Zoek enkel op titel
Home > Wat te doen in een noodgeval > Lekke band (met reservewiel) > Reservewiel verwijderen en opbergen

Reservewiel verwijderen en opbergen

Bediening

  1. Verwijder het bagagepaneel (1).

  2. Draai de bevestigingsbout van het wiel linksom.

  3. Plaats het wiel in omgekeerde volgorde van verwijderen. Plaats het reservewiel en het gereedschap op de juiste wijze terug om te voorkomen dat ze tijdens het rijden gaan rammelen.

WAARSCHUWING
  • Let op aangezien de minimale bodemvrijheid kleiner wordt wanneer u het oorspronkelijke wiel onderin de auto opbergt nadat u deze door een reservewiel hebt vervangen. Zorg er met name voor dat u langzamer dan 30 km/u (18 mph) rijdt bij het rijden over een verkeersdrempel en wanneer u heuvelop/heuvelaf of op een ongelijkmatig wegdek rijdt.
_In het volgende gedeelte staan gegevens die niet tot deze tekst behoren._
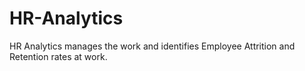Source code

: # HR-Analytics
HR Analytics manages the work and identifies Employee Attrition and Retention rates at work.
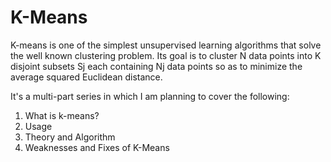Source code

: # K-Means

K-means is one of the simplest unsupervised learning algorithms that solve the well known clustering problem. Its goal is to cluster N data points into K disjoint subsets Sj each containing Nj data points so as to minimize the average squared Euclidean distance.


It's a multi-part series in which I am planning to cover the following:

1. What is k-means?
2. Usage
3. Theory and Algorithm
4. Weaknesses and Fixes of K-Means

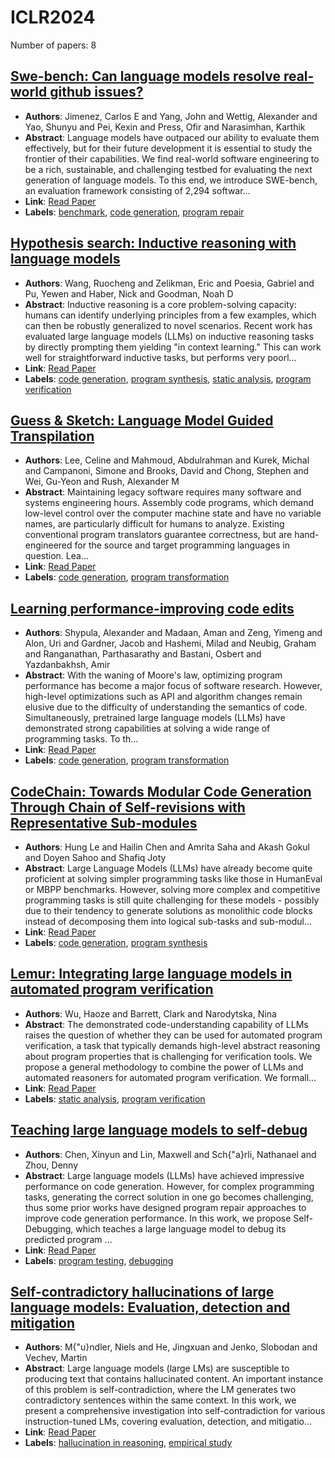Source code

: # ICLR2024

Number of papers: 8

## [Swe-bench: Can language models resolve real-world github issues?](paper_1.md)
- **Authors**: Jimenez, Carlos E and Yang, John and Wettig, Alexander and Yao, Shunyu and Pei, Kexin and Press, Ofir and Narasimhan, Karthik
- **Abstract**: Language models have outpaced our ability to evaluate them effectively, but for their future development it is essential to study the frontier of their capabilities. We find real-world software engineering to be a rich, sustainable, and challenging testbed for evaluating the next generation of language models. To this end, we introduce SWE-bench, an evaluation framework consisting of 2,294 softwar...
- **Link**: [Read Paper](https://arxiv.org/pdf/2310.06770)
- **Labels**: [benchmark](../../labels/benchmark.md), [code generation](../../labels/code_generation.md), [program repair](../../labels/program_repair.md)

## [Hypothesis search: Inductive reasoning with language models](paper_2.md)
- **Authors**: Wang, Ruocheng and Zelikman, Eric and Poesia, Gabriel and Pu, Yewen and Haber, Nick and Goodman, Noah D
- **Abstract**: Inductive reasoning is a core problem-solving capacity: humans can identify underlying principles from a few examples, which can then be robustly generalized to novel scenarios. Recent work has evaluated large language models (LLMs) on inductive reasoning tasks by directly prompting them yielding "in context learning." This can work well for straightforward inductive tasks, but performs very poorl...
- **Link**: [Read Paper](https://openreview.net/forum?id=G7UtIGQmjm)
- **Labels**: [code generation](../../labels/code_generation.md), [program synthesis](../../labels/program_synthesis.md), [static analysis](../../labels/static_analysis.md), [program verification](../../labels/program_verification.md)

## [Guess \& Sketch: Language Model Guided Transpilation](paper_3.md)
- **Authors**: Lee, Celine and Mahmoud, Abdulrahman and Kurek, Michal and Campanoni, Simone and Brooks, David and Chong, Stephen and Wei, Gu-Yeon and Rush, Alexander M
- **Abstract**: Maintaining legacy software requires many software and systems engineering hours. Assembly code programs, which demand low-level control over the computer machine state and have no variable names, are particularly difficult for humans to analyze. Existing conventional program translators guarantee correctness, but are hand-engineered for the source and target programming languages in question. Lea...
- **Link**: [Read Paper](https://openreview.net/forum?id=qPFsIbF3V6)
- **Labels**: [code generation](../../labels/code_generation.md), [program transformation](../../labels/program_transformation.md)

## [Learning performance-improving code edits](paper_4.md)
- **Authors**: Shypula, Alexander and Madaan, Aman and Zeng, Yimeng and Alon, Uri and Gardner, Jacob and Hashemi, Milad and Neubig, Graham and Ranganathan, Parthasarathy and Bastani, Osbert and Yazdanbakhsh, Amir
- **Abstract**: With the waning of Moore's law, optimizing program performance has become a major focus of software research. However, high-level optimizations such as API and algorithm changes remain elusive due to the difficulty of understanding the semantics of code. Simultaneously, pretrained large language models (LLMs) have demonstrated strong capabilities at solving a wide range of programming tasks. To th...
- **Link**: [Read Paper](https://arxiv.org/pdf/2302.07867)
- **Labels**: [code generation](../../labels/code_generation.md), [program transformation](../../labels/program_transformation.md)

## [CodeChain: Towards Modular Code Generation Through Chain of Self-revisions with Representative Sub-modules](paper_5.md)
- **Authors**: Hung Le and Hailin Chen and Amrita Saha and Akash Gokul and Doyen Sahoo and Shafiq Joty
- **Abstract**: Large Language Models (LLMs) have already become quite proficient at solving simpler programming tasks like those in HumanEval or MBPP benchmarks. However, solving more complex and competitive programming tasks is still quite challenging for these models - possibly due to their tendency to generate solutions as monolithic code blocks instead of decomposing them into logical sub-tasks and sub-modul...
- **Link**: [Read Paper](https://openreview.net/forum?id=vYhglxSj8j)
- **Labels**: [code generation](../../labels/code_generation.md), [program synthesis](../../labels/program_synthesis.md)

## [Lemur: Integrating large language models in automated program verification](paper_6.md)
- **Authors**: Wu, Haoze and Barrett, Clark and Narodytska, Nina
- **Abstract**: The demonstrated code-understanding capability of LLMs raises the question of whether they can be used for automated program verification, a task that typically demands high-level abstract reasoning about program properties that is challenging for verification tools. We propose a general methodology to combine the power of LLMs and automated reasoners for automated program verification. We formall...
- **Link**: [Read Paper](https://openreview.net/forum?id=Q3YaCghZNt)
- **Labels**: [static analysis](../../labels/static_analysis.md), [program verification](../../labels/program_verification.md)

## [Teaching large language models to self-debug](paper_7.md)
- **Authors**: Chen, Xinyun and Lin, Maxwell and Sch{\"a}rli, Nathanael and Zhou, Denny
- **Abstract**: Large language models (LLMs) have achieved impressive performance on code generation. However, for complex programming tasks, generating the correct solution in one go becomes challenging, thus some prior works have designed program repair approaches to improve code generation performance. In this work, we propose Self-Debugging, which teaches a large language model to debug its predicted program ...
- **Link**: [Read Paper](https://openreview.net/forum?id=KuPixIqPiq)
- **Labels**: [program testing](../../labels/program_testing.md), [debugging](../../labels/debugging.md)

## [Self-contradictory hallucinations of large language models: Evaluation, detection and mitigation](paper_8.md)
- **Authors**: M{\"u}ndler, Niels and He, Jingxuan and Jenko, Slobodan and Vechev, Martin
- **Abstract**: Large language models (large LMs) are susceptible to producing text that contains hallucinated content. An important instance of this problem is self-contradiction, where the LM generates two contradictory sentences within the same context. In this work, we present a comprehensive investigation into self-contradiction for various instruction-tuned LMs, covering evaluation, detection, and mitigatio...
- **Link**: [Read Paper](https://arxiv.org/abs/2305.15852)
- **Labels**: [hallucination in reasoning](../../labels/hallucination_in_reasoning.md), [empirical study](../../labels/empirical_study.md)

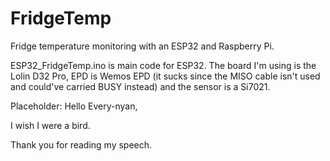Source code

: # FridgeTemp
Fridge temperature monitoring with an ESP32 and Raspberry Pi.

ESP32_FridgeTemp.ino is main code for ESP32. The board I'm using is the Lolin D32 Pro, EPD is Wemos EPD (it sucks since the MISO cable isn't used and could've carried BUSY instead) and the sensor is a Si7021.

Placeholder:
Hello Every-nyan,

I wish I were a bird.

Thank you for reading my speech.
  • Verwissel een wiel nooit op de rijbaan.

  • Zet de auto altijd naast de weg en op de vluchtstrook of in de berm voordat u een wiel gaat verwisselen. Plaats de krik op een stevige, vlakke ondergrond. Bel de wegenwacht of bergingsbedrijf voor hulp wanneer u de auto niet op een veilige plek kunt plaatsen.

  • Plaats de krik uitsluitend op de daartoe bestemde plaatsen voor en achter onder de auto, nooit onder de bumper of iets dergelijks.
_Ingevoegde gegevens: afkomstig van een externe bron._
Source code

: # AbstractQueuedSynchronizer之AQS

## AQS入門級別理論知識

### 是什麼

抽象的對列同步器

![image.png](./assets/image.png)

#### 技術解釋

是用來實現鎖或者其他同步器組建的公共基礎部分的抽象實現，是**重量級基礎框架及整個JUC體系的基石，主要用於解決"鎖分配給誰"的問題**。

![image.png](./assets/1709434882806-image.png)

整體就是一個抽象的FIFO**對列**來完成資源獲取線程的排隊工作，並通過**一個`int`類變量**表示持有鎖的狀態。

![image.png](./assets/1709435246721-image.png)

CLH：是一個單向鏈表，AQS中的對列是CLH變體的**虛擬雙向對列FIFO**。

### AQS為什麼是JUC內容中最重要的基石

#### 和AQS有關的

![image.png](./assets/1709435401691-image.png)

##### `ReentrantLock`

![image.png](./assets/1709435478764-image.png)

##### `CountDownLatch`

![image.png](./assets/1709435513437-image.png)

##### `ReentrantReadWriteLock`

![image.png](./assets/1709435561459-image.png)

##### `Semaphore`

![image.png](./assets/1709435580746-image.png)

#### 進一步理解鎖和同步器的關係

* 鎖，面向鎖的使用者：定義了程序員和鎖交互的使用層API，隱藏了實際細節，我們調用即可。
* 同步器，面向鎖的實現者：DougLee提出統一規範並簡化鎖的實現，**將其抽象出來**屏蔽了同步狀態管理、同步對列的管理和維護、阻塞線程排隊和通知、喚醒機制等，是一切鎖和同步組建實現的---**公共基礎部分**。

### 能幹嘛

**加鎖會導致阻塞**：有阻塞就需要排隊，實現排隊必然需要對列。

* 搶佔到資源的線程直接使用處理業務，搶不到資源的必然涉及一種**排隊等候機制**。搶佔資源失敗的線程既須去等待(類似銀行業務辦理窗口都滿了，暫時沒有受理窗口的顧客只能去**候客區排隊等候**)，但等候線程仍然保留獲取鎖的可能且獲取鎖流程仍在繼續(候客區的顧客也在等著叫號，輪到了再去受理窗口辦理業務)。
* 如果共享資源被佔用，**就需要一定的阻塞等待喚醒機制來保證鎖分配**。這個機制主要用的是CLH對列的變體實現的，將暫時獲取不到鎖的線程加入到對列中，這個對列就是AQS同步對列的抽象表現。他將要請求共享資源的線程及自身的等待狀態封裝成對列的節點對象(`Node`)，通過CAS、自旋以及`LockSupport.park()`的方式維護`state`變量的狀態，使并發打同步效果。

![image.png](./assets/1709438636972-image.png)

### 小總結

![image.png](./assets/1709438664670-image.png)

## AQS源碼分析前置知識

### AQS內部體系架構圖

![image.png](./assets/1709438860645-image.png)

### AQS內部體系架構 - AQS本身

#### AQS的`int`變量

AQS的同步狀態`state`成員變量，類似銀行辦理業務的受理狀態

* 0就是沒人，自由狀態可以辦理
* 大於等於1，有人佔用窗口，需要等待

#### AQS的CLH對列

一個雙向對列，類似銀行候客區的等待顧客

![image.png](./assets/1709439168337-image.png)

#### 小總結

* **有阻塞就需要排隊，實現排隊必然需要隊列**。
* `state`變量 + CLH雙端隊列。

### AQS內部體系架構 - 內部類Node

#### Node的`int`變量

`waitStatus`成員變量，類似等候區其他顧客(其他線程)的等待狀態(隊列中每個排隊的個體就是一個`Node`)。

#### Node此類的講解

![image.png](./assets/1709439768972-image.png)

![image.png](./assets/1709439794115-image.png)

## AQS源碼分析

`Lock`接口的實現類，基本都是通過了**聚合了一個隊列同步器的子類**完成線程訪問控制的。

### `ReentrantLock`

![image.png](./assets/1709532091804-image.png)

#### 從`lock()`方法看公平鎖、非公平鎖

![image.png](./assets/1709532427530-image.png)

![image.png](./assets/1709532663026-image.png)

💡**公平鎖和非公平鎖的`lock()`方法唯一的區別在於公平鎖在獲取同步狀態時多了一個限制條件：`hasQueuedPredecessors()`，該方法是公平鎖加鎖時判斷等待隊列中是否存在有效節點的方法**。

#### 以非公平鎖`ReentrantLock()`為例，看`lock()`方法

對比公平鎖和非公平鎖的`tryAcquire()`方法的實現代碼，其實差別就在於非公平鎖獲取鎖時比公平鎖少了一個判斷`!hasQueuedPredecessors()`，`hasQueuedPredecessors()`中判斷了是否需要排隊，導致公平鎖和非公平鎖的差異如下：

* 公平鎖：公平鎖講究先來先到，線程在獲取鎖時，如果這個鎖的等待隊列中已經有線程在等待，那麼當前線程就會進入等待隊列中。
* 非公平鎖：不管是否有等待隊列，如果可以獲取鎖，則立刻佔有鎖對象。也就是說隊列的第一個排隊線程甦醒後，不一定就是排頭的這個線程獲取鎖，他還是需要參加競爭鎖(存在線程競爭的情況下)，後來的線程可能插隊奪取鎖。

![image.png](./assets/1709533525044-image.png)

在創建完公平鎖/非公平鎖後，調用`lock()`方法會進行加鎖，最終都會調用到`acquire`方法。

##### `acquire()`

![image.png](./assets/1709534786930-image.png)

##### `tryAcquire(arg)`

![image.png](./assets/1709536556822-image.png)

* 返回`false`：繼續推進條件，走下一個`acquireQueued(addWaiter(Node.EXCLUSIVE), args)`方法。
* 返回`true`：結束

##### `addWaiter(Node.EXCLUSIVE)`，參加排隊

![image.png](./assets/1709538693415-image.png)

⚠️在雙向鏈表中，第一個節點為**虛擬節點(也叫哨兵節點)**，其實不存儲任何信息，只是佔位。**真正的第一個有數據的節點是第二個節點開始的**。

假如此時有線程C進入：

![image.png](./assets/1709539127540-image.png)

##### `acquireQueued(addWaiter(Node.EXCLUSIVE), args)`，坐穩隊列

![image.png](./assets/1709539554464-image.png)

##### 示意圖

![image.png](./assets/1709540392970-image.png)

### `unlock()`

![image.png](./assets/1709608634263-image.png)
  • Anders zou de krik gemakkelijk om kunnen vallen en ernstig of dodelijk letsel kunnen veroorzaken.

  • Ga nooit onder een auto liggen die op een krik staat.

  • Start de motor niet en laat deze niet draaien zolang de auto is opgekrikt.

  • Zorg ervoor dat er niemand meer in de auto aanwezig als deze wordt opgekrikt.

  • Zorg ervoor dat kinderen op een veilige afstand van de auto en van de weg worden gehouden als de auto wordt opgekrikt.

  • Zorg dat de reservewielhouder en het midden van het reservewiel goed uitgelijnd zijn om te voorkomen dat het reservewiel gaat rammelen. Anders kan het reservewiel uit de houder vallen waardoor een ongeluk kan ontstaan.

LET OP

Controleer of de vleugelbout voor het vastzetten van de band op het midden van het wiel van de band is bevestigd. Als de vleugelbout van de bandbevestiging niet goed vastzit, kan de band tijdens het rijden gaan schuiven en kan er lawaai klinken.